**GIVEN ENTRIES:**
-.-.-
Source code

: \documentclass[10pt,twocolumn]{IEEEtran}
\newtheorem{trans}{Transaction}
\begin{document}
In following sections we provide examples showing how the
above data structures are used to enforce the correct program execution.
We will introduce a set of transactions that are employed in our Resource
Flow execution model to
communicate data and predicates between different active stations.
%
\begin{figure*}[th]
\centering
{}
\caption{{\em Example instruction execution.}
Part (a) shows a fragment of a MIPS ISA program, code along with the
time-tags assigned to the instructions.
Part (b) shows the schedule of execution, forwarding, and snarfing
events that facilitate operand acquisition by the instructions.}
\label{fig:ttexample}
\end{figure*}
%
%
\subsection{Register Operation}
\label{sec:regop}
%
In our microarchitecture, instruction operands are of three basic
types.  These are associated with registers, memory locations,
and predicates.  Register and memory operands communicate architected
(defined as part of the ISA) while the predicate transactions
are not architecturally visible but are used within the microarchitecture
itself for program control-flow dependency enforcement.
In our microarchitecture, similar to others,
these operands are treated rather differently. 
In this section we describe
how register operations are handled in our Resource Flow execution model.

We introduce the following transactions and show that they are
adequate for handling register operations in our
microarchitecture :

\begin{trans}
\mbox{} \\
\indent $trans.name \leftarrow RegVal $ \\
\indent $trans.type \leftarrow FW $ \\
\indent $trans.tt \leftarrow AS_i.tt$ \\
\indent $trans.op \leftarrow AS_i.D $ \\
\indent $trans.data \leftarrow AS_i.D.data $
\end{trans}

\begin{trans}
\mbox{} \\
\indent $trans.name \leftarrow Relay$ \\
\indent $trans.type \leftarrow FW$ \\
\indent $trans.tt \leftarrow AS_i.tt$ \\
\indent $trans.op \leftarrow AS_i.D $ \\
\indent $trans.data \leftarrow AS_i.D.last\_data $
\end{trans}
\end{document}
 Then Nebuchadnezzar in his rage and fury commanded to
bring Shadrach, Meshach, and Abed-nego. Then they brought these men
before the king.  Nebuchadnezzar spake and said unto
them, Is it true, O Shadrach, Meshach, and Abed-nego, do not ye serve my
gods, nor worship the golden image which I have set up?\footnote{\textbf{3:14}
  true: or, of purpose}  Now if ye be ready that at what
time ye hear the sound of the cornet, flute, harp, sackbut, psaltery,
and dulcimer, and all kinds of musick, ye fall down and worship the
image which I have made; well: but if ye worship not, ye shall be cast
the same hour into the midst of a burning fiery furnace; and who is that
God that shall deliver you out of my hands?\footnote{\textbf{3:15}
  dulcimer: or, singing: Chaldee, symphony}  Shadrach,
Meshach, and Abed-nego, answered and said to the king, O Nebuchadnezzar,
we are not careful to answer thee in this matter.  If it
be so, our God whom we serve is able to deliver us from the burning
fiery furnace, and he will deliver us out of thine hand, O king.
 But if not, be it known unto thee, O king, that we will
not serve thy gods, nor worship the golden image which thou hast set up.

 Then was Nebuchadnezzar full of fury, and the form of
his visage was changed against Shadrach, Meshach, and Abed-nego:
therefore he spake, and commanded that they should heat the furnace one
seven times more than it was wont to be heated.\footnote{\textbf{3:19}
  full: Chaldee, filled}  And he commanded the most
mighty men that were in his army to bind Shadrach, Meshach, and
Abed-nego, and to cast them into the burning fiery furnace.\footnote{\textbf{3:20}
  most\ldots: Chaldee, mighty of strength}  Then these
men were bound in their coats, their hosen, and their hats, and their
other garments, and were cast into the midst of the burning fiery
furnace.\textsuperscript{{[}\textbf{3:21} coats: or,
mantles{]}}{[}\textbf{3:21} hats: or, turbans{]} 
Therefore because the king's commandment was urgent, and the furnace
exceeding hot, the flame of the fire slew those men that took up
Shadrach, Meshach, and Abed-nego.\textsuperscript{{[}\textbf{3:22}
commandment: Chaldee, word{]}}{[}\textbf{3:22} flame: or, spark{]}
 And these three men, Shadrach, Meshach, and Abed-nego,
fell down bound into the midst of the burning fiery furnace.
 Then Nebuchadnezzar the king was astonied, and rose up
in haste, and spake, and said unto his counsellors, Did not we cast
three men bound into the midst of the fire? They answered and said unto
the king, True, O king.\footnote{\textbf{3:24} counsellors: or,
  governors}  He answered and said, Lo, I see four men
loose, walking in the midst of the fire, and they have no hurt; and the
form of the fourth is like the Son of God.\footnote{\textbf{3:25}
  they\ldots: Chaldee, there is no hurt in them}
-.-.-
**TASK GOAL:** Above are the entries. Copy exactly the part that opens with the line containing "the same hour" and closes with the line containing "not serve thy", and no more.

**RESPONSE AREA:**
the same hour into the midst of a burning fiery furnace; and who is that
God that shall deliver you out of my hands?\footnote{\textbf{3:15}
  dulcimer: or, singing: Chaldee, symphony}  Shadrach,
Meshach, and Abed-nego, answered and said to the king, O Nebuchadnezzar,
we are not careful to answer thee in this matter.  If it
be so, our God whom we serve is able to deliver us from the burning
fiery furnace, and he will deliver us out of thine hand, O king.
 But if not, be it known unto thee, O king, that we will
not serve thy gods, nor worship the golden image which thou hast set up.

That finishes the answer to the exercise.